▶ **Work required**: Give back exactly the stretch of data below from the line holding "1. Udvid afsnittet" through the line holding "Sådan bruger du", both ends included, and leave the remaining lines out.
---------- Source records ----------
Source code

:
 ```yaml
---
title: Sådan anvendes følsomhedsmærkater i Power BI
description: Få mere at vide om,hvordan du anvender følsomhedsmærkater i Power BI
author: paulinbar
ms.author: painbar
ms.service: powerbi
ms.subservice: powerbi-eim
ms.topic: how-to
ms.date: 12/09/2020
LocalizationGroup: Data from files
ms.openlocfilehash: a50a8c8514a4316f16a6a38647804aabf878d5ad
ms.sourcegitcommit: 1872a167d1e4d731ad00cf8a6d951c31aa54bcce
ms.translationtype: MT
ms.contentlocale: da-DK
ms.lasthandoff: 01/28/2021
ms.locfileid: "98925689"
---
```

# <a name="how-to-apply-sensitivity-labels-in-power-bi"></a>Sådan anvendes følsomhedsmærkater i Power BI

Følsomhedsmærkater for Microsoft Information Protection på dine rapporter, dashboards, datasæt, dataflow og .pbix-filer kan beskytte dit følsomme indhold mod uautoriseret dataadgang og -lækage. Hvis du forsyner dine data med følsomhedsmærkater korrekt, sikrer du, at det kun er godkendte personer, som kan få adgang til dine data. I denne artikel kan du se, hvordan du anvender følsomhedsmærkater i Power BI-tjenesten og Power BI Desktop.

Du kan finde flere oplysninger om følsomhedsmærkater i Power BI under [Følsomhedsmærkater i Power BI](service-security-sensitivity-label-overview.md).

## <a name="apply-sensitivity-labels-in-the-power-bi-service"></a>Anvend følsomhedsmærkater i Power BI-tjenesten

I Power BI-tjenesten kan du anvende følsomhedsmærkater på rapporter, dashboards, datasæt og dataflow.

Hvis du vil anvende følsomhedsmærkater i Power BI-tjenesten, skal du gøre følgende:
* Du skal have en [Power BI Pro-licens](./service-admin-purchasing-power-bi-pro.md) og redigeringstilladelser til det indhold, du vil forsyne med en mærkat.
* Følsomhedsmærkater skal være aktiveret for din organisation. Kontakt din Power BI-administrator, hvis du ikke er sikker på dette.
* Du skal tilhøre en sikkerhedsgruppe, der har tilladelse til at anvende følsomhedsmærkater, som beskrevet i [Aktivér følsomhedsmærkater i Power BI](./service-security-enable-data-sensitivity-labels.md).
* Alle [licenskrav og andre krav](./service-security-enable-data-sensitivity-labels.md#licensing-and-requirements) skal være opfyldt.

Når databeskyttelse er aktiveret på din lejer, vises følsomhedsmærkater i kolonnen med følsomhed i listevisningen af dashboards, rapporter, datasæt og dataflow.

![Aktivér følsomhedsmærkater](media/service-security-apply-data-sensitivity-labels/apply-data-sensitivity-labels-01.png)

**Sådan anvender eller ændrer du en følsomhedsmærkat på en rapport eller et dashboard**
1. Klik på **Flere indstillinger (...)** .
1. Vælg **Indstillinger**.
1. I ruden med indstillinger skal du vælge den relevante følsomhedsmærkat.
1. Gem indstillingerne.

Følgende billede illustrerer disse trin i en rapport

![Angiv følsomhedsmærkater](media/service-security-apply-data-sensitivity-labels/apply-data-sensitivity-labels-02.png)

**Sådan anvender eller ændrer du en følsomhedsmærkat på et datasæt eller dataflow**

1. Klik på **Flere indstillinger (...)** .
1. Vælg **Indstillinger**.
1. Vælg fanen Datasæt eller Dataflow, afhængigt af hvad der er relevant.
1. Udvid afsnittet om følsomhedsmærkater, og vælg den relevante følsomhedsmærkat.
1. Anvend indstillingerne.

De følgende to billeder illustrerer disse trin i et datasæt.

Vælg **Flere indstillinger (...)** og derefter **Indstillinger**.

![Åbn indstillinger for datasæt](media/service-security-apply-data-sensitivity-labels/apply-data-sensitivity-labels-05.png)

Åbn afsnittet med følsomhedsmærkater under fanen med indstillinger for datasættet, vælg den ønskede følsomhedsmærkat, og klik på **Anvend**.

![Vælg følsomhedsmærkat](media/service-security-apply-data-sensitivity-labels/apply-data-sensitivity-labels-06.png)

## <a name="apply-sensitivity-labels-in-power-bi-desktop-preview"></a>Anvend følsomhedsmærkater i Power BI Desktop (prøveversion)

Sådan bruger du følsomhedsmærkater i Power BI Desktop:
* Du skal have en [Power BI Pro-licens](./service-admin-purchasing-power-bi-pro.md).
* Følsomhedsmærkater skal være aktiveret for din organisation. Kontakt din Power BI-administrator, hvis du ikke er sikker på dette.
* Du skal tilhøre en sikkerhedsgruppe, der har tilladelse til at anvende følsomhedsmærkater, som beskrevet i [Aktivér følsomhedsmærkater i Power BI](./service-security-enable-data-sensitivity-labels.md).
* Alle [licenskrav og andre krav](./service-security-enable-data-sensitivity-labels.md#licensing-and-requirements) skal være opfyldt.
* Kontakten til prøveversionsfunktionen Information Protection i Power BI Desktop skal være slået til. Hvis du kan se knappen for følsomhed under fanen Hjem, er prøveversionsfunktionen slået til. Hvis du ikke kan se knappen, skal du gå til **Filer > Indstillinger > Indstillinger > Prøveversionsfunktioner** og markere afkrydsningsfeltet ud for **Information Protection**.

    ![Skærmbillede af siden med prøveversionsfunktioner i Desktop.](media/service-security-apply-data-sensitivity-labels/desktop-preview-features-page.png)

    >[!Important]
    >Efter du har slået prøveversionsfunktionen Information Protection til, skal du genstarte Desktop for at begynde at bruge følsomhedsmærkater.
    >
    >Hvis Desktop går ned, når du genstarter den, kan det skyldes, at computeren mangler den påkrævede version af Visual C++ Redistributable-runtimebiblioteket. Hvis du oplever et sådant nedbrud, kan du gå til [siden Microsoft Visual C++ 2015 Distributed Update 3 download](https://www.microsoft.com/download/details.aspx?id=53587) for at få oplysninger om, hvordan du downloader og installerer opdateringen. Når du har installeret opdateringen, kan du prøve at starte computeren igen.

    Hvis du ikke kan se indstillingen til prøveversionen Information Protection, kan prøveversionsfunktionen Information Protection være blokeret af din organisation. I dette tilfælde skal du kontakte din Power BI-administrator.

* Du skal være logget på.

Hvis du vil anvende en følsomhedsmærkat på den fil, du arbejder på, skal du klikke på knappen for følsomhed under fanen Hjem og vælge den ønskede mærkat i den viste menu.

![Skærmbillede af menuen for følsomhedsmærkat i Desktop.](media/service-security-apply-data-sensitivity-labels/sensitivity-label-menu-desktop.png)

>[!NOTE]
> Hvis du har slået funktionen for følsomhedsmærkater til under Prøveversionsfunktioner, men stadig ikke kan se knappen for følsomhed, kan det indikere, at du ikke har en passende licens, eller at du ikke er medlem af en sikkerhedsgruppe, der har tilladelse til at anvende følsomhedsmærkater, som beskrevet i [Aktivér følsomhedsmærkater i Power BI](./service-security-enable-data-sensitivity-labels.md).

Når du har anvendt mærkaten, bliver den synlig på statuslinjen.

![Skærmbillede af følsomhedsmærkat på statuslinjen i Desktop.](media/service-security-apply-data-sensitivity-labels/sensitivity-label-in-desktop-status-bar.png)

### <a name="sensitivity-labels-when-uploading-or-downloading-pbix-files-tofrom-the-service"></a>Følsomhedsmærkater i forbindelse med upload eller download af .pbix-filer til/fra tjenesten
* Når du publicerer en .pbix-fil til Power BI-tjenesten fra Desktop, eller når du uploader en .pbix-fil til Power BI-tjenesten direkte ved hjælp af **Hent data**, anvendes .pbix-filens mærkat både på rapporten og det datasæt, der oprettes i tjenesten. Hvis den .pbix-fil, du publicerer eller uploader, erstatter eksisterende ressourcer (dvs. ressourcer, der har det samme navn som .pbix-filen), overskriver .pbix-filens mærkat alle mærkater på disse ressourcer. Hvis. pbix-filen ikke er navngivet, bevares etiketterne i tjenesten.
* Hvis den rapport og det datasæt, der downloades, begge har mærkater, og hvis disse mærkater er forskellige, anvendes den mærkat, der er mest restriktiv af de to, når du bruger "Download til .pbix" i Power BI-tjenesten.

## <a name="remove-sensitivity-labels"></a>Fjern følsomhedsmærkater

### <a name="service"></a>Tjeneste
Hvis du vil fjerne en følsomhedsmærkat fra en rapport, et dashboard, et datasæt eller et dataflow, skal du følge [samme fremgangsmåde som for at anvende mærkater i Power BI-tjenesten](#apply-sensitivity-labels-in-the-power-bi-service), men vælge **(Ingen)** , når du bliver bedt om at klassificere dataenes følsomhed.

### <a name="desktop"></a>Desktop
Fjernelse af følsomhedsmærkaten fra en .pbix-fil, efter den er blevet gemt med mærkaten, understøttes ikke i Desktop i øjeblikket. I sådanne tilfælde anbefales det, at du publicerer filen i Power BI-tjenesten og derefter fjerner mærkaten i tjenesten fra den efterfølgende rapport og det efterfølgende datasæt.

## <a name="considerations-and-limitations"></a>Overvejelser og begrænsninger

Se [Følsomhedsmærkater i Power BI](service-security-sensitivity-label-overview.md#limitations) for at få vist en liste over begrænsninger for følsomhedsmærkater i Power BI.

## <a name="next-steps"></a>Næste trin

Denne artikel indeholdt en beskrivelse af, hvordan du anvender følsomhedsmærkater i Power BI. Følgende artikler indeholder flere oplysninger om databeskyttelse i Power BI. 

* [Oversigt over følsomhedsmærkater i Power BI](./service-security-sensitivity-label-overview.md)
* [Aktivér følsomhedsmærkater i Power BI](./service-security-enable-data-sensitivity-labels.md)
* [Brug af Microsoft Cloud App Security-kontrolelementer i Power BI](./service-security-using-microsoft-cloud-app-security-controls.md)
----------
▶ **Solution to the exercise**:
1. Udvid afsnittet om følsomhedsmærkater, og vælg den relevante følsomhedsmærkat.
1. Anvend indstillingerne.

De følgende to billeder illustrerer disse trin i et datasæt.

Vælg **Flere indstillinger (...)** og derefter **Indstillinger**.

![Åbn indstillinger for datasæt](media/service-security-apply-data-sensitivity-labels/apply-data-sensitivity-labels-05.png)

Åbn afsnittet med følsomhedsmærkater under fanen med indstillinger for datasættet, vælg den ønskede følsomhedsmærkat, og klik på **Anvend**.

![Vælg følsomhedsmærkat](media/service-security-apply-data-sensitivity-labels/apply-data-sensitivity-labels-06.png)

## <a name="apply-sensitivity-labels-in-power-bi-desktop-preview"></a>Anvend følsomhedsmærkater i Power BI Desktop (prøveversion)

Sådan bruger du følsomhedsmærkater i Power BI Desktop:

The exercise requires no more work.